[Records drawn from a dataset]
========

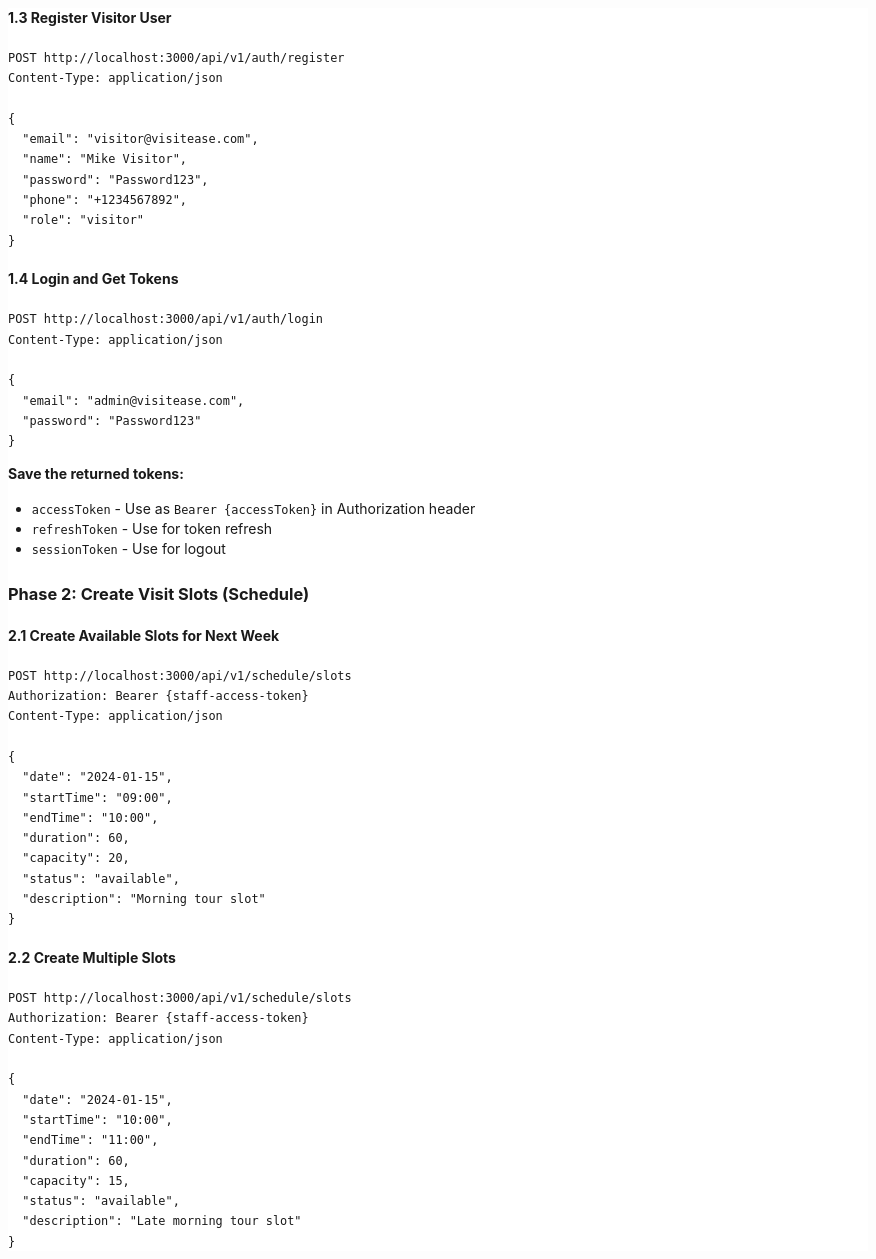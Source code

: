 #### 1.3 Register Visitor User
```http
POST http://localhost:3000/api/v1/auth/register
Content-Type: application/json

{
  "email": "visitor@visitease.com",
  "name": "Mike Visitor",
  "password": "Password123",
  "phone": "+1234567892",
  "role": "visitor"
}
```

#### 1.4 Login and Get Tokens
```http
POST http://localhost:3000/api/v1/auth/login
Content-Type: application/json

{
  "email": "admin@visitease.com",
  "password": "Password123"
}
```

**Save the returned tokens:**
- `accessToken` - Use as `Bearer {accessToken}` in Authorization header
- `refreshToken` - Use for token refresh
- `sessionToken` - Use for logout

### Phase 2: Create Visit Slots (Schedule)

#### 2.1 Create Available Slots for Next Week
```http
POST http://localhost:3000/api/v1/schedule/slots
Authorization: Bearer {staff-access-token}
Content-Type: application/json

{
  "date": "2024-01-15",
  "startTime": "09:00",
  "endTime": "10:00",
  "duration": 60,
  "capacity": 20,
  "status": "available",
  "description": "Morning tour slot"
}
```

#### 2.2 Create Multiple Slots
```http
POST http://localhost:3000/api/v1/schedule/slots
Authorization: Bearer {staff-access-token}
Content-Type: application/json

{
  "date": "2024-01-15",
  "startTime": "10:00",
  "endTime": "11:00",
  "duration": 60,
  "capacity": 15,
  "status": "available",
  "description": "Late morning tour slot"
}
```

========

# [What to produce]
Only lines that contain the string "visitease" count; pick each one out of the records and copy it.

# [Output of the task]
  "email": "visitor@visitease.com",
  "email": "admin@visitease.com",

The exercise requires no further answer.